Я ответила, что более приятным это не нахожу. Наоборот, композиции, которые делаю теперь, обладают несколько драматическим смыслом и не нравятся мне. Спросила, находит ли она их драматическими. Бабушка ответила:
– Нисколько. Я могу смотреть на эти картины часами и нахожу их успокаивающими.
Однажды я рассказала об этом Пабло перед тем, как он принялся за работу. Пабло рассмеялся.
– Естественно, – сказал он. – Абстрактная живопись не бывает раздражающей. Она вроде сумки, в которую зритель может бросить все, от чего хочет освободиться. Ты не можешь навязывать людям своих мыслей, если не существует связи между твоей живописью и их зрительными представлениями. Я говорю не о знатоках живописи, а о среднем человеке, у которого зрительные представления весьма традиционны. Он видит дерево определенным образом, в соответствии с представлениями, которые сформировались в детстве. Кто-то с очень совершенным зрением может видеть ландшафт Экса, как Сезанн, Арля, как Ван Гог.
Но в основном люди видят природу на традиционной манер и не желают, чтобы ее кто-то портил. Они не имеют ничего против ни на что не похожих форм, потому что эти формы соответствуют какой-то смутной, несформулированной тайной мечте. Но если взять натуру и попытаться изменить на холсте хоть малейшую деталь, всякий завопит: «Нет, это недопустимо. Это не портрет моей бабушки».
Я, когда пишу, всегда стараюсь дать людям неожиданный образ, более того, тот, которого они не приемлют. Вот в чем моя цель. В этом смысле я всегда стараюсь быть раздражающим. То есть, даю человеку образ его самого, элементы этого образа собраны из обычного видения вещей в традиционной живописи, затем перегруппированы настолько неожиданным, волнующим способом, что ему невозможно избежать тех вопросов, которые этот образ вызывает.
Я сказала Пабло, что наверно никто не смог бы писать абстрактные картины лучше него.
– Пожалуй, – ответил он. – В тех многогранных кубистических портретах, которые я начал делать примерно с девятьсот девятого года в белых, серых и охровых тонах, существовали связи с природными формами, хотя на ранних стадиях работы их почти не было. Я дорисовывал их потом.
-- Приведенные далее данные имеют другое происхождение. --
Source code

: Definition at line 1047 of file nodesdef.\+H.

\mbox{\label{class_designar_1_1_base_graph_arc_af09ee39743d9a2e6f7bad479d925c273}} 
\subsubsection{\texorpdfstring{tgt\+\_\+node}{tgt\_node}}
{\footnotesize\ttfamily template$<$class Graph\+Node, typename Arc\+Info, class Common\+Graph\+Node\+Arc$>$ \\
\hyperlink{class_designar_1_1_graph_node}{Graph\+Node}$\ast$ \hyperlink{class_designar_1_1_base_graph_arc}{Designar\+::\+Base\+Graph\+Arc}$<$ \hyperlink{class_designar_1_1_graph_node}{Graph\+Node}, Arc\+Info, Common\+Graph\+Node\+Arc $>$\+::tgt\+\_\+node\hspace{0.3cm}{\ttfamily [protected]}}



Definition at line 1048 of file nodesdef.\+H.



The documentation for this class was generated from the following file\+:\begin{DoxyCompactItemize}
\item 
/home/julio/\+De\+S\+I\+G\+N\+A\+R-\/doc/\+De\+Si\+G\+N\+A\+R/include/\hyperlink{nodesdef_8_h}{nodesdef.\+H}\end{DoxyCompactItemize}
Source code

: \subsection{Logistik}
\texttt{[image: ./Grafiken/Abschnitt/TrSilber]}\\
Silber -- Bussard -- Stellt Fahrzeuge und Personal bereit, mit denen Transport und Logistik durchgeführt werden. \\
Называю их «атрибутами». В тот период я занимался живописью ради живописи. Это была поистине чистая живопись, композиция делалась как композиция. И лишь к завершению работы над портретом я привносил атрибуты. Просто наносил в какой-то момент три-четыре черных мазка, а то, что находилось вокруг этих мазков, превращалось в облачение.
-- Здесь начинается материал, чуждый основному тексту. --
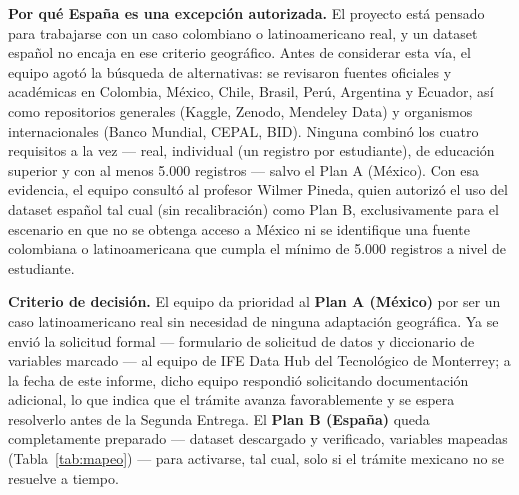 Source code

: \documentclass[11pt,a4paper]{article}
\begin{document}
\textbf{Por qué España es una excepción autorizada.} El proyecto está pensado para trabajarse con un caso colombiano o latinoamericano real, y un dataset español no encaja en ese criterio geográfico. Antes de considerar esta vía, el equipo agotó la búsqueda de alternativas: se revisaron fuentes oficiales y académicas en Colombia, México, Chile, Brasil, Perú, Argentina y Ecuador, así como repositorios generales (Kaggle, Zenodo, Mendeley Data) y organismos internacionales (Banco Mundial, CEPAL, BID). Ninguna combinó los cuatro requisitos a la vez --- real, individual (un registro por estudiante), de educación superior y con al menos 5.000 registros --- salvo el Plan A (México). Con esa evidencia, el equipo consultó al profesor Wilmer Pineda, quien autorizó el uso del dataset español tal cual (sin recalibración) como Plan B, exclusivamente para el escenario en que no se obtenga acceso a México ni se identifique una fuente colombiana o latinoamericana que cumpla el mínimo de 5.000 registros a nivel de estudiante.

\textbf{Criterio de decisión.} El equipo da prioridad al \textbf{Plan A (México)} por ser un caso latinoamericano real sin necesidad de ninguna adaptación geográfica. Ya se envió la solicitud formal --- formulario de solicitud de datos y diccionario de variables marcado --- al equipo de IFE Data Hub del Tecnológico de Monterrey; a la fecha de este informe, dicho equipo respondió solicitando documentación adicional, lo que indica que el trámite avanza favorablemente y se espera resolverlo antes de la Segunda Entrega. El \textbf{Plan B (España)} queda completamente preparado --- dataset descargado y verificado, variables mapeadas (Tabla~\ref{tab:mapeo}) --- para activarse, tal cual, solo si el trámite mexicano no se resuelve a tiempo.
\end{document}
Пожалуй, я использую слово «атрибут» в том смысле, какой подходит скорее писателю нежели художнику; то есть, в котором говорят о фразе с подлежащим, глаголом и атрибутом. Атрибут – это прилагательное. Оно определяет подлежащее. Но глагол, с подлежащим и составляют, в сущности, всю картину. Атрибуты у меня являлись немногочисленными ссылками, предназначенными вернуть зрителя к видимой реальности, которые узнает каждый. И скрывали за собой чистую живопись. Я никогда не верил в искусство для «избранных». Всегда считал, что картина должна пробуждать что-то даже в душе того, кто обычно не смотрит картин. Так в комедиях Мольера есть нечто, вызывающее смех и у очень умного человека, и у того, кто ничего не смыслит. В произведениях Шекспира тоже. И в моих работах, как и у Шекспира, часто встречаются пародийные и сравнительно вульгарные детали. Таким образом, я произвожу впечатление на всех. Я вовсе не хочу заискивать перед публикой, но стремлюсь представить что-то для каждого уровня мышления.
Однако вернемся к атрибутам: видела ты мой кубистский портрет Канвейлера?
Я ответила – да, правда, в репродукции.
– Отлично, – сказал Пабло. – Поначалу он выглядел так, словно вот-вот исчезнет в дыму. Но если я пишу дым, то добиваюсь, чтобы зритель мог пронизать его взглядом. Поэтому добавил атрибуты – еле видные глаза, вьющиеся волосы, мочку уха, сложенные руки – и теперь зрителю это не составляет труда. Видишь ли, я тогда сознавал – то, что хочу сказать в тех портретах, трудно для понимания. Тут как с Гегелем. Гегель очень интересный человек, но мало кто готов взять на себя труд прочесть его. Он существует лишь для тех немногих, кто стремится взять на себя этот труд, поискать содержащуюся в его работах пищу для ума. Если собираешься дать подобную пищу в живописи, которую большинству людей усвоить нелегко из-за отсутствия органов для ее усвоения, то нужны какие-то уловки. Это напоминает долгое, трудное объяснение малышу: ты прибавляешь какие-то легко понятные ему подробности, чтобы поддерживать его интерес и вести к более сложным вещам.
Подавляющее большинство людей лишено способности творить, изобретать. По словам Гегеля, знать они могут только то, что уже знают. Как же учить их чему-то новому? Нужно смешивать известное им с неизвестным. Тогда, смутно завидя в собственном тумане нечто знакомое, они думают: «Ага, вот это я узнаю». Отсюда всего один шаг до «Ага, я узнаю всю вещь целиком». Затем их разум устремляется к неизвестному, они начинают познавать то, чего до сих пор не знали, и развивать свои умственные способности.
– Мне это кажется очень разумным, – сказала я.
– Еще бы, – ответил Пабло. – Это чистейший Гегель.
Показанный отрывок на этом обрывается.